### Provided data
★ ★ ★ ★

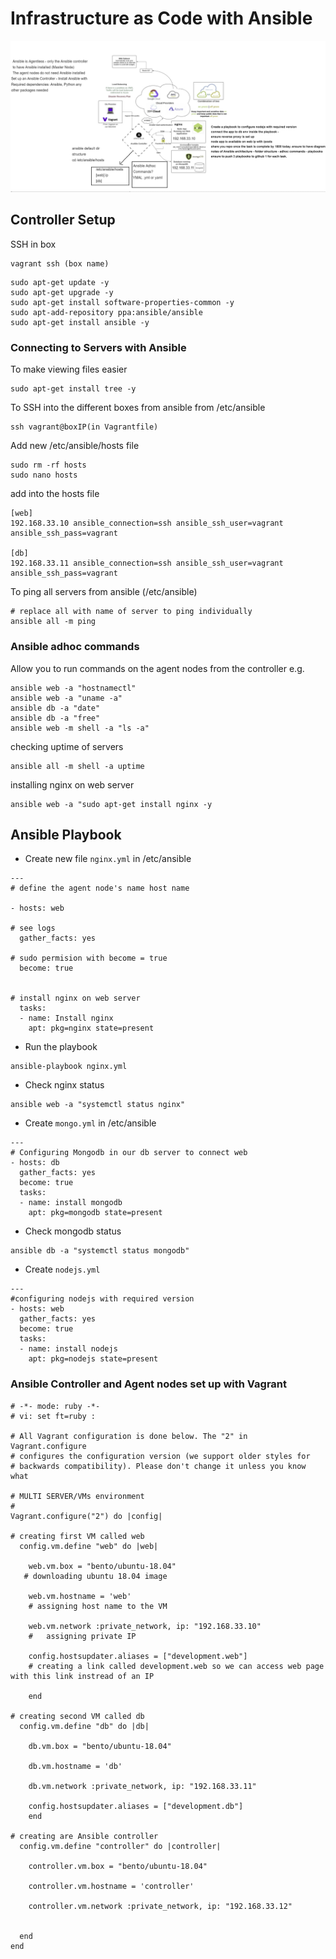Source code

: # Infrastructure as Code with Ansible
![](images/ansible.png)
## Controller Setup
SSH in box
```
vagrant ssh (box name)
```

```
sudo apt-get update -y
sudo apt-get upgrade -y
sudo apt-get install software-properties-common -y
sudo apt-add-repository ppa:ansible/ansible
sudo apt-get install ansible -y
```
### Connecting to Servers with Ansible
To make viewing files easier
```
sudo apt-get install tree -y
```
To SSH into the different boxes from ansible from /etc/ansible
```
ssh vagrant@boxIP(in Vagrantfile)
```

Add new /etc/ansible/hosts file
```
sudo rm -rf hosts
sudo nano hosts
```
add into the hosts file
```
[web]
192.168.33.10 ansible_connection=ssh ansible_ssh_user=vagrant ansible_ssh_pass=vagrant 

[db]
192.168.33.11 ansible_connection=ssh ansible_ssh_user=vagrant ansible_ssh_pass=vagrant

```
To ping all servers from ansible (/etc/ansible)
```
# replace all with name of server to ping individually
ansible all -m ping
```
### Ansible adhoc commands
Allow you to run commands on the agent nodes from the controller
e.g.
```
ansible web -a "hostnamectl"
ansible web -a "uname -a"
ansible db -a "date"
ansible db -a "free"
ansible web -m shell -a "ls -a"
```
checking uptime of servers
```
ansible all -m shell -a uptime
```
installing nginx on web server
```
ansible web -a "sudo apt-get install nginx -y
```

## Ansible Playbook
- Create new file `nginx.yml` in /etc/ansible
```
---
# define the agent node's name host name

- hosts: web

# see logs
  gather_facts: yes

# sudo permision with become = true
  become: true


# install nginx on web server
  tasks:
  - name: Install nginx
    apt: pkg=nginx state=present
```
- Run the playbook
```
ansible-playbook nginx.yml
```
- Check nginx status
```
ansible web -a "systemctl status nginx"
```
- Create `mongo.yml` in /etc/ansible
```
---
# Configuring Mongodb in our db server to connect web
- hosts: db
  gather_facts: yes
  become: true
  tasks:
  - name: install mongodb
    apt: pkg=mongodb state=present
```
- Check mongodb status
```
ansible db -a "systemctl status mongodb"
```
- Create `nodejs.yml`
```
---
#configuring nodejs with required version
- hosts: web
  gather_facts: yes
  become: true
  tasks:
  - name: install nodejs
    apt: pkg=nodejs state=present
```
### Ansible Controller and Agent nodes set up with Vagrant
```
# -*- mode: ruby -*-
# vi: set ft=ruby :

# All Vagrant configuration is done below. The "2" in Vagrant.configure
# configures the configuration version (we support older styles for
# backwards compatibility). Please don't change it unless you know what

# MULTI SERVER/VMs environment
#
Vagrant.configure("2") do |config|

# creating first VM called web
  config.vm.define "web" do |web|

    web.vm.box = "bento/ubuntu-18.04"
   # downloading ubuntu 18.04 image

    web.vm.hostname = 'web'
    # assigning host name to the VM

    web.vm.network :private_network, ip: "192.168.33.10"
    #   assigning private IP

    config.hostsupdater.aliases = ["development.web"]
    # creating a link called development.web so we can access web page with this link instread of an IP

    end

# creating second VM called db
  config.vm.define "db" do |db|

    db.vm.box = "bento/ubuntu-18.04"

    db.vm.hostname = 'db'

    db.vm.network :private_network, ip: "192.168.33.11"

    config.hostsupdater.aliases = ["development.db"]
    end

# creating are Ansible controller
  config.vm.define "controller" do |controller|
    
    controller.vm.box = "bento/ubuntu-18.04"
    
    controller.vm.hostname = 'controller'
    
    controller.vm.network :private_network, ip: "192.168.33.12"
    
      
  end
end
```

★ ★ ★ ★

### The problem
Search the material above for the word "hostsupdater", and return each line that holds it.

### Exercise solution
    config.hostsupdater.aliases = ["development.web"]
    config.hostsupdater.aliases = ["development.db"]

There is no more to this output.